### Task instructions
Find the string "myhuaweicloud" in the data, then copy every line where it is found.

### Dataset entries

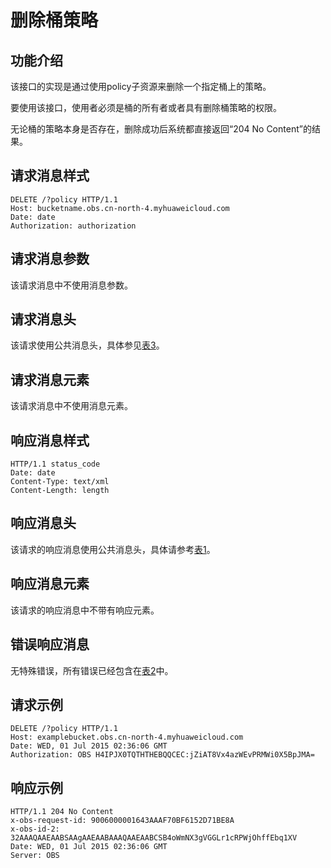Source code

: # 删除桶策略<a name="ZH-CN_TOPIC_0100846761"></a>

## 功能介绍<a name="section5584184924715"></a>

该接口的实现是通过使用policy子资源来删除一个指定桶上的策略。

要使用该接口，使用者必须是桶的所有者或者具有删除桶策略的权限。

无论桶的策略本身是否存在，删除成功后系统都直接返回“204 No Content”的结果。

## 请求消息样式<a name="section8666899"></a>

```
DELETE /?policy HTTP/1.1 
Host: bucketname.obs.cn-north-4.myhuaweicloud.com 
Date: date
Authorization: authorization
```

## 请求消息参数<a name="section10893228"></a>

该请求消息中不使用消息参数。

## 请求消息头<a name="section30930193"></a>

该请求使用公共消息头，具体参见[表3](构造请求.md#table25197309)。

## 请求消息元素<a name="section9936281"></a>

该请求消息中不使用消息元素。

## 响应消息样式<a name="section22317671"></a>

```
HTTP/1.1 status_code
Date: date
Content-Type: text/xml 
Content-Length: length
```

## 响应消息头<a name="section66641315"></a>

该请求的响应消息使用公共消息头，具体请参考[表1](返回结果.md#d0e686)。

## 响应消息元素<a name="section62900926"></a>

该请求的响应消息中不带有响应元素。

## 错误响应消息<a name="section29237425"></a>

无特殊错误，所有错误已经包含在[表2](错误码.md#d0e843)中。

## 请求示例<a name="section14482163815396"></a>

```
DELETE /?policy HTTP/1.1 
Host: examplebucket.obs.cn-north-4.myhuaweicloud.com
Date: WED, 01 Jul 2015 02:36:06 GMT 
Authorization: OBS H4IPJX0TQTHTHEBQQCEC:jZiAT8Vx4azWEvPRMWi0X5BpJMA=
```

## 响应示例<a name="section76081155815"></a>

```
HTTP/1.1 204 No Content 
x-obs-request-id: 9006000001643AAAF70BF6152D71BE8A
x-obs-id-2: 32AAAQAAEAABSAAgAAEAABAAAQAAEAABCSB4oWmNX3gVGGLr1cRPWjOhffEbq1XV
Date: WED, 01 Jul 2015 02:36:06 GMT 
Server: OBS
```

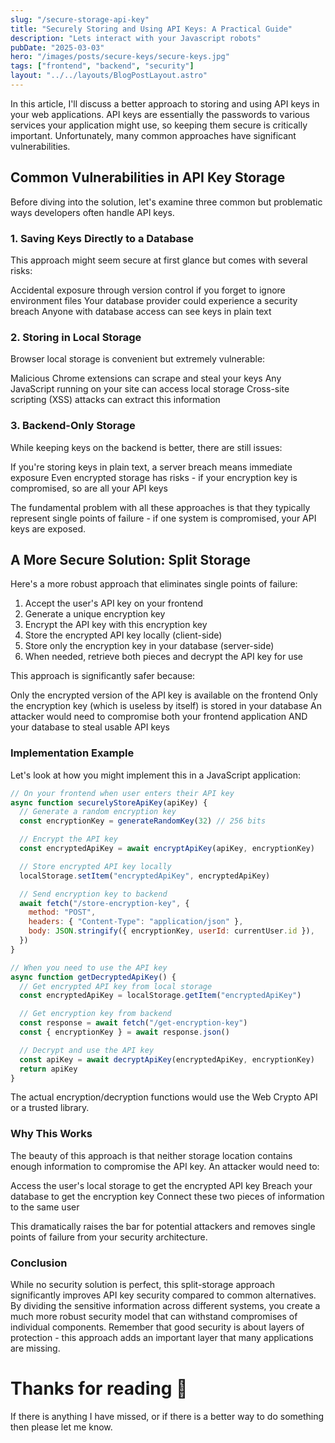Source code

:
 ```yaml
---
slug: "/secure-storage-api-key"
title: "Securely Storing and Using API Keys: A Practical Guide"
description: "Lets interact with your Javascript robots"
pubDate: "2025-03-03"
hero: "/images/posts/secure-keys/secure-keys.jpg"
tags: ["frontend", "backend", "security"]
layout: "../../layouts/BlogPostLayout.astro"
---
```


In this article, I'll discuss a better approach to storing and using API keys in your web applications. API keys are essentially the passwords to various services your application might use, so keeping them secure is critically important. Unfortunately, many common approaches have significant vulnerabilities.

## Common Vulnerabilities in API Key Storage

Before diving into the solution, let's examine three common but problematic ways developers often handle API keys.

### 1. Saving Keys Directly to a Database

This approach might seem secure at first glance but comes with several risks:

Accidental exposure through version control if you forget to ignore environment files
Your database provider could experience a security breach
Anyone with database access can see keys in plain text

### 2. Storing in Local Storage

Browser local storage is convenient but extremely vulnerable:

Malicious Chrome extensions can scrape and steal your keys
Any JavaScript running on your site can access local storage
Cross-site scripting (XSS) attacks can extract this information

### 3. Backend-Only Storage

While keeping keys on the backend is better, there are still issues:

If you're storing keys in plain text, a server breach means immediate exposure
Even encrypted storage has risks - if your encryption key is compromised, so are all your API keys

The fundamental problem with all these approaches is that they typically represent single points of failure - if one system is compromised, your API keys are exposed.

## A More Secure Solution: Split Storage

Here's a more robust approach that eliminates single points of failure:

1. Accept the user's API key on your frontend
1. Generate a unique encryption key
1. Encrypt the API key with this encryption key
1. Store the encrypted API key locally (client-side)
1. Store only the encryption key in your database (server-side)
1. When needed, retrieve both pieces and decrypt the API key for use

This approach is significantly safer because:

Only the encrypted version of the API key is available on the frontend
Only the encryption key (which is useless by itself) is stored in your database
An attacker would need to compromise both your frontend application AND your database to steal usable API keys

### Implementation Example

Let's look at how you might implement this in a JavaScript application:

```javascript
// On your frontend when user enters their API key
async function securelyStoreApiKey(apiKey) {
  // Generate a random encryption key
  const encryptionKey = generateRandomKey(32) // 256 bits

  // Encrypt the API key
  const encryptedApiKey = await encryptApiKey(apiKey, encryptionKey)

  // Store encrypted API key locally
  localStorage.setItem("encryptedApiKey", encryptedApiKey)

  // Send encryption key to backend
  await fetch("/store-encryption-key", {
    method: "POST",
    headers: { "Content-Type": "application/json" },
    body: JSON.stringify({ encryptionKey, userId: currentUser.id }),
  })
}

// When you need to use the API key
async function getDecryptedApiKey() {
  // Get encrypted API key from local storage
  const encryptedApiKey = localStorage.getItem("encryptedApiKey")

  // Get encryption key from backend
  const response = await fetch("/get-encryption-key")
  const { encryptionKey } = await response.json()

  // Decrypt and use the API key
  const apiKey = await decryptApiKey(encryptedApiKey, encryptionKey)
  return apiKey
}
```

The actual encryption/decryption functions would use the Web Crypto API or a trusted library.

### Why This Works

The beauty of this approach is that neither storage location contains enough information to compromise the API key. An attacker would need to:

Access the user's local storage to get the encrypted API key
Breach your database to get the encryption key
Connect these two pieces of information to the same user

This dramatically raises the bar for potential attackers and removes single points of failure from your security architecture.

### Conclusion

While no security solution is perfect, this split-storage approach significantly improves API key security compared to common alternatives. By dividing the sensitive information across different systems, you create a much more robust security model that can withstand compromises of individual components.
Remember that good security is about layers of protection - this approach adds an important layer that many applications are missing.

# Thanks for reading 🙏

If there is anything I have missed, or if there is a better way to do something then please let me know.

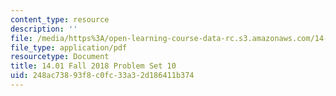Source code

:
 ```yaml
---
content_type: resource
description: ''
file: /media/https%3A/open-learning-course-data-rc.s3.amazonaws.com/14-01-principles-of-microeconomics-fall-2018/248ac73893f8c0fc33a32d186411b374_MIT14_01F18_pset10.pdf
file_type: application/pdf
resourcetype: Document
title: 14.01 Fall 2018 Problem Set 10
uid: 248ac738-93f8-c0fc-33a3-2d186411b374
---
```


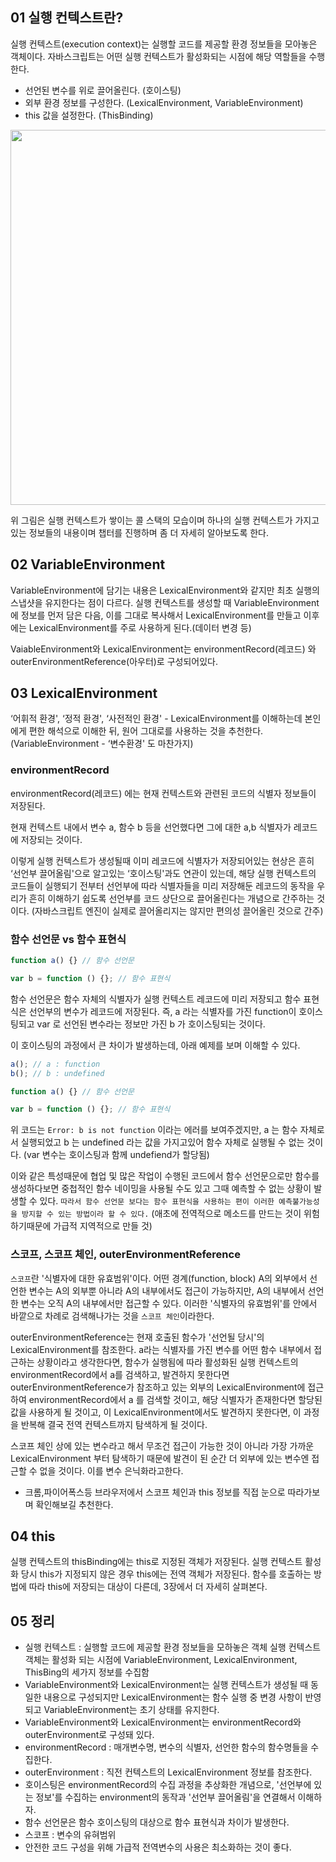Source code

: ## 01 실행 컨텍스트란?

실행 컨텍스트(execution context)는 실행할 코드를 제공할 환경 정보들을 모아놓은 객체이다.
자바스크립트는 어떤 실행 컨텍스트가 활성화되는 시점에 해당 역할들을 수행한다.

- 선언된 변수를 위로 끌어올린다. (호이스팅)
- 외부 환경 정보를 구성한다. (LexicalEnvironment, VariableEnvironment)
- this 값을 설정한다. (ThisBinding)

<img src="https://images.velog.io/images/cks3066/post/b4d46184-7da6-4d27-98df-f502f72fa6af/IMG_0255.PNG" width="600">

위 그림은 실행 컨텍스트가 쌓이는 콜 스택의 모습이며 하나의 실행 컨텍스트가 가지고 있는 정보들의 내용이며 챕터를 진행하며 좀 더 자세히 알아보도록 한다.

## 02 VariableEnvironment

VariableEnvironment에 담기는 내용은 LexicalEnvironment와 같지만 최초 실행의 스냅샷을 유지한다는 점이 다르다. 실행 컨텍스트를 생성할 때 VariableEnvironment에 정보를 먼저 담은 다음, 이를 그대로 복사해서 LexicalEnvironment를 만들고 이후에는 LexicalEnvironment를 주로 사용하게 된다.(데이터 변경 등)

VaiableEnvironment와 LexicalEnvironment는 environmentRecord(레코드) 와outerEnvironmentReference(아우터)로 구성되어있다.

## 03 LexicalEnvironment

‘어휘적 환경', ‘정적 환경', ‘사전적인 환경' - LexicalEnvironment를 이해하는데 본인에게 편한 해석으로 이해한 뒤, 원어 그대로를 사용하는 것을 추천한다. (VariableEnvironment - ‘변수환경' 도 마찬가지)

### environmentRecord

environmentRecord(레코드) 에는 현재 컨텍스트와 관련된 코드의 식별자 정보들이 저장된다.

현재 컨텍스트 내에서 변수 a, 함수 b 등을 선언했다면 그에 대한 a,b 식별자가 레코드에 저장되는 것이다.

이렇게 실행 컨텍스트가 생성될때 이미 레코드에 식별자가 저장되어있는 현상은 흔히 ‘선언부 끌어올림'으로 알고있는 ‘호이스팅'과도 연관이 있는데, 해당 실행 컨텍스트의 코드들이 실행되기 전부터 선언부에 따라 식별자들을 미리 저장해둔 레코드의 동작을 우리가 흔히 이해하기 쉽도록 선언부를 코드 상단으로 끌어올린다는 개념으로 간주하는 것이다. (자바스크립트 엔진이 실제로 끌어올리지는 않지만 편의성 끌어올린 것으로 간주)

### 함수 선언문 vs 함수 표현식

```js
function a() {} // 함수 선언문

var b = function () {}; // 함수 표현식
```

함수 선언문은 함수 자체의 식별자가 실행 컨텍스트 레코드에 미리 저장되고 함수 표현식은 선언부의 변수가 레코드에 저장된다. 즉, a 라는 식별자를 가진 function이 호이스팅되고 var 로 선언된 변수라는 정보만 가진 b 가 호이스팅되는 것이다.

이 호이스팅의 과정에서 큰 차이가 발생하는데, 아래 예제를 보며 이해할 수 있다.

```js
a(); // a : function
b(); // b : undefined

function a() {} // 함수 선언문

var b = function () {}; // 함수 표현식
```

위 코드는 `Error: b is not function` 이라는 에러를 보여주겠지만, a 는 함수 자체로서 실행되었고 b 는 undefined 라는 값을 가지고있어 함수 자체로 실행될 수 없는 것이다. (var 변수는 호이스팅과 함께 undefiend가 할당됨)

이와 같은 특성때문에 협업 및 많은 작업이 수행된 코드에서 함수 선언문으로만 함수를 생성하다보면 중첩적인 함수 네이밍을 사용될 수도 있고 그때 예측할 수 없는 상황이 발생할 수 있다. `따라서 함수 선언문 보다는 함수 표현식을 사용하는 편이 이러한 예측불가능성을 방지할 수 있는 방법이라 할 수 있다.`
(애초에 전역적으로 메소드를 만드는 것이 위험하기때문에 가급적 지역적으로 만들 것)

### 스코프, 스코프 체인, outerEnvironmentReference

`스코프`란 '식별자에 대한 유효범위'이다.
어떤 경계(function, block) A의 외부에서 선언한 변수는 A의 외부뿐 아니라 A의 내부에서도 접근이 가능하지만, A의 내부에서 선언한 변수는 오직 A의 내부에서만 접근할 수 있다.
이러한 '식별자의 유효범위'를 안에서 바깥으로 차례로 검색해나가는 것을 `스코프 체인`이라한다.

outerEnvironmentReference는 현재 호출된 함수가 '선언될 당시'의 LexicalEnvironment를 참조한다.
a라는 식별자를 가진 변수를 어떤 함수 내부에서 접근하는 상황이라고 생각한다면, 함수가 실행됨에 따라 활성화된 실행 컨텍스트의 environmentRecord에서 a를 검색하고, 발견하지 못한다면 outerEnvironmentReference가 참조하고 있는 외부의 LexicalEnvironment에 접근하여 environmentRecord에서 a 를 검색할 것이고, 해당 식별자가 존재한다면 할당된 값을 사용하게 될 것이고, 이 LexicalEnvironment에서도 발견하지 못한다면, 이 과정을 반복해 결국 전역 컨텍스트까지 탐색하게 될 것이다.

스코프 체인 상에 있는 변수라고 해서 무조건 접근이 가능한 것이 아니라 가장 가까운 LexicalEnvironment 부터 탐색하기 때문에 발견이 된 순간 더 외부에 있는 변수엔 접근할 수 없을 것이다. 이를 변수 은닉화라고한다.

- 크롬,파이어폭스등 브라우저에서 스코프 체인과 this 정보를 직접 눈으로 따라가보며 확인해보길 추천한다.

## 04 this

실행 컨텍스트의 thisBinding에는 this로 지정된 객체가 저장된다. 실행 컨텍스트 활성화 당시 this가 지정되지 않은 경우 this에는 전역 객체가 저장된다. 함수를 호출하는 방법에 따라 this에 저장되는 대상이 다른데, 3장에서 더 자세히 살펴본다.

## 05 정리

- 실행 컨텍스트 : 실행할 코드에 제공할 환경 정보들을 모하놓은 객체
  실행 컨텍스트 객체는 활성화 되는 시점에 VariableEnvironment, LexicalEnvironment, ThisBing의 세가지 정보를 수집함
- VariableEnvironment와 LexicalEnvironment는 실행 컨텍스트가 생성될 때 동일한 내용으로 구성되지만 LexicalEnvironment는 함수 실행 중 변경 사항이 반영되고 VariableEnvironment는 초기 상태를 유지한다.
- VariableEnvironment와 LexicalEnvironment는 environmentRecord와 outerEnvironment로 구성돼 있다.
- environmentRecord : 매개변수명, 변수의 식별자, 선언한 함수의 함수명들을 수집한다.
- outerEnvironment : 직전 컨텍스트의 LexicalEnvironment 정보를 참조한다.
- 호이스팅은 environmentRecord의 수집 과정을 추상화한 개념으로, '선언부에 있는 정보'를 수집하는 environment의 동작과 '선언부 끌어올림'을 연결해서 이해하자.
- 함수 선언문은 함수 호이스팅의 대상으로 함수 표현식과 차이가 발생한다.
- 스코프 : 변수의 유혀범위
- 안전한 코드 구성을 위해 가급적 전역변수의 사용은 최소화하는 것이 좋다.

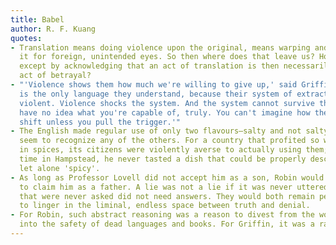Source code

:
 ```yaml
---
title: Babel
author: R. F. Kuang
quotes:
- Translation means doing violence upon the original, means warping and distorting
  it for foreign, unintended eyes. So then where does that leave us? How can we conclude,
  except by acknowledging that an act of translation is then necessarily always an
  act of betrayal?
- "'Violence shows them how much we're willing to give up,' said Griffin. 'Violence
  is the only language they understand, because their system of extraction is inherently
  violent. Violence shocks the system. And the system cannot survive the shock. You
  have no idea what you're capable of, truly. You can't imagine how the world might
  shift unless you pull the trigger.'"
- The English made regular use of only two flavours—salty and not salty—and did not
  seem to recognize any of the others. For a country that profited so well from trading
  in spices, its citizens were violently averse to actually using them; in all his
  time in Hampstead, he never tasted a dish that could be properly described as 'seasoned',
  let alone 'spicy'.
- As long as Professor Lovell did not accept him as a son, Robin would not attempt
  to claim him as a father. A lie was not a lie if it was never uttered; questions
  that were never asked did not need answers. They would both remain perfectly content
  to linger in the liminal, endless space between truth and denial.
- For Robin, such abstract reasoning was a reason to divest from the world, to retreat
  into the safety of dead languages and books. For Griffin, it was a rallying call.
---
```

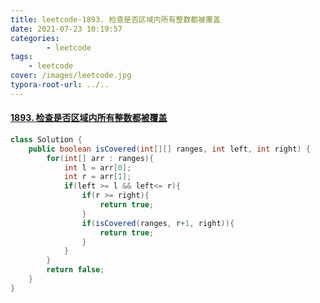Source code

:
 ```yaml
---
title: leetcode-1893. 检查是否区域内所有整数都被覆盖
date: 2021-07-23 10:19:57
categories: 
		- leetcode
tags: 
	- leetcode
cover: /images/leetcode.jpg
typora-root-url: ../..
---
```


#### [1893. 检查是否区域内所有整数都被覆盖](https://leetcode-cn.com/problems/check-if-all-the-integers-in-a-range-are-covered/)

```java
class Solution {
    public boolean isCovered(int[][] ranges, int left, int right) {
        for(int[] arr : ranges){
            int l = arr[0];
            int r = arr[1];
            if(left >= l && left<= r){
                if(r >= right){
                    return true;
                }
                if(isCovered(ranges, r+1, right)){
                    return true;
                }
            }
        }
        return false;
    }
}
```


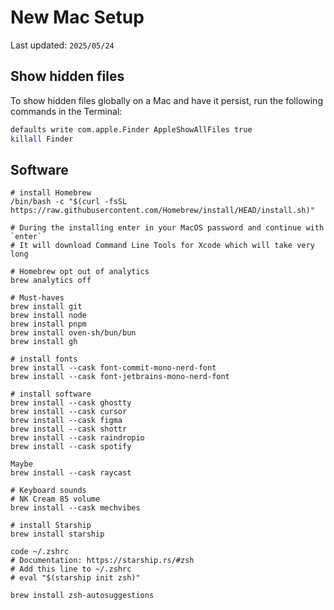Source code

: # New Mac Setup

Last updated: `2025/05/24`

## Show hidden files

To show hidden files globally on a Mac and have it persist, run the following commands in the Terminal:

```bash
defaults write com.apple.Finder AppleShowAllFiles true
killall Finder
```

## Software

```
# install Homebrew
/bin/bash -c "$(curl -fsSL https://raw.githubusercontent.com/Homebrew/install/HEAD/install.sh)"

# During the installing enter in your MacOS password and continue with `enter`
# It will download Command Line Tools for Xcode which will take very long

# Homebrew opt out of analytics
brew analytics off

# Must-haves
brew install git
brew install node
brew install pnpm
brew install oven-sh/bun/bun
brew install gh

# install fonts
brew install --cask font-commit-mono-nerd-font
brew install --cask font-jetbrains-mono-nerd-font

# install software
brew install --cask ghostty
brew install --cask cursor
brew install --cask figma
brew install --cask shottr
brew install --cask raindropio
brew install --cask spotify

Maybe
brew install --cask raycast

# Keyboard sounds
# NK Cream 85 volume
brew install --cask mechvibes

# install Starship
brew install starship

code ~/.zshrc
# Documentation: https://starship.rs/#zsh
# Add this line to ~/.zshrc
# eval "$(starship init zsh)"

brew install zsh-autosuggestions
```
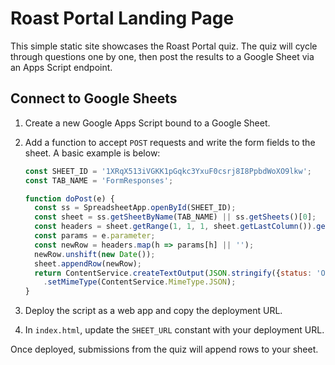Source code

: # Roast Portal Landing Page

This simple static site showcases the Roast Portal quiz. The quiz will cycle through questions one by one, then post the results to a Google Sheet via an Apps Script endpoint.

## Connect to Google Sheets

1. Create a new Google Apps Script bound to a Google Sheet.
2. Add a function to accept `POST` requests and write the form fields to the sheet. A basic example is below:

   ```javascript
   const SHEET_ID = '1XRqX513iVGKK1pGqkc3YxuF0csrj8I8PpbdWoXO9lkw';
   const TAB_NAME = 'FormResponses';

   function doPost(e) {
     const ss = SpreadsheetApp.openById(SHEET_ID);
     const sheet = ss.getSheetByName(TAB_NAME) || ss.getSheets()[0];
     const headers = sheet.getRange(1, 1, 1, sheet.getLastColumn()).getValues()[0];
     const params = e.parameter;
     const newRow = headers.map(h => params[h] || '');
     newRow.unshift(new Date());
     sheet.appendRow(newRow);
     return ContentService.createTextOutput(JSON.stringify({status: 'OK'}))
       .setMimeType(ContentService.MimeType.JSON);
   }
   ```

3. Deploy the script as a web app and copy the deployment URL.
4. In `index.html`, update the `SHEET_URL` constant with your deployment URL.

Once deployed, submissions from the quiz will append rows to your sheet.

### Answer to the problem
Host: bucketname.obs.cn-north-4.myhuaweicloud.com 
Host: examplebucket.obs.cn-north-4.myhuaweicloud.com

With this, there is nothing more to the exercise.